I was walking through the courtyard of King’s Manor, the exquisite old brick building that houses the York Archaeology department and I had one of those strangely self-aware moments. The courtyard is light fragmented–the morning-wet pebbles covering the ground reflected the white cut-out geometry of the sunshine. The buildings surrounding the courtyard have been cut up and re-built so many times that it made me smile at the jigsaw facade. While I was chatting to professors at the reception the night before, I would steal glances at it over my glass of wine; I ached to draw an elevation so that I could understand which bricked-in window was first, which truncated arch corresponded with a vanished doorway. I still didn’t have time though–I had to get to my fellowship grant presentation. Life, as has been typical lately, was on a rocket-sled, and the architectural contemplation would have to wait. I inhaled the brisk morning air and wondered if I was nervous. Not really.
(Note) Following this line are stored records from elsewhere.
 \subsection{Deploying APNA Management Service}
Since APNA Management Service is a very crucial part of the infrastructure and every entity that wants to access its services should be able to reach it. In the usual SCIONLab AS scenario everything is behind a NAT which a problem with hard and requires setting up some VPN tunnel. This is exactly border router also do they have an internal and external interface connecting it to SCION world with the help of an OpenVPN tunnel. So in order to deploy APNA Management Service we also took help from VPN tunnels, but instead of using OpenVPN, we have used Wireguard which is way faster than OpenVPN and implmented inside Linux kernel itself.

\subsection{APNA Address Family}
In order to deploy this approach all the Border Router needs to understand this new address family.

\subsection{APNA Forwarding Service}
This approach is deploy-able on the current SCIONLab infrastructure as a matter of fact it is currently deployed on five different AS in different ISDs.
York was at the end of a fairly long and restless run-around in the months after my thesis. After the third or fourth where on earth have you been? from friends, I thought I should probably summarize, rather than leave it at Instagram photos of various noodle dishes and check-ins at far-flung airports.
After we left Qatar at the end of February we went to Bali for a month to write. I was able to get a good amount of work done there, but it’s never enough. It was occasionally difficult to write when my computer would be threatening to over-heat and ants crawled in and out of my keyboard.
Bali was lovely, and I did manage to blog from there for a while, though our time there was blessedly unremarkable. We worked when we could, went to the beach for sunset, tooled around on a fantastic little motorscooter, and hung out with circus people. From Bali we went to Bangkok, then to Cambodia for Angkor Wat, then back to Thailand.
I have never been to Southeast Asia, and I’ve been telling people that Angkor Wat is my Petra. That is, while most people really want to see Petra (and I did, and it was certainly incredible), I have always wanted to see Angkor Wat, ever since the first grainy black and white photo of its fat bristle-towers beckoned me from my grandma’s encyclopedia in Oklahoma.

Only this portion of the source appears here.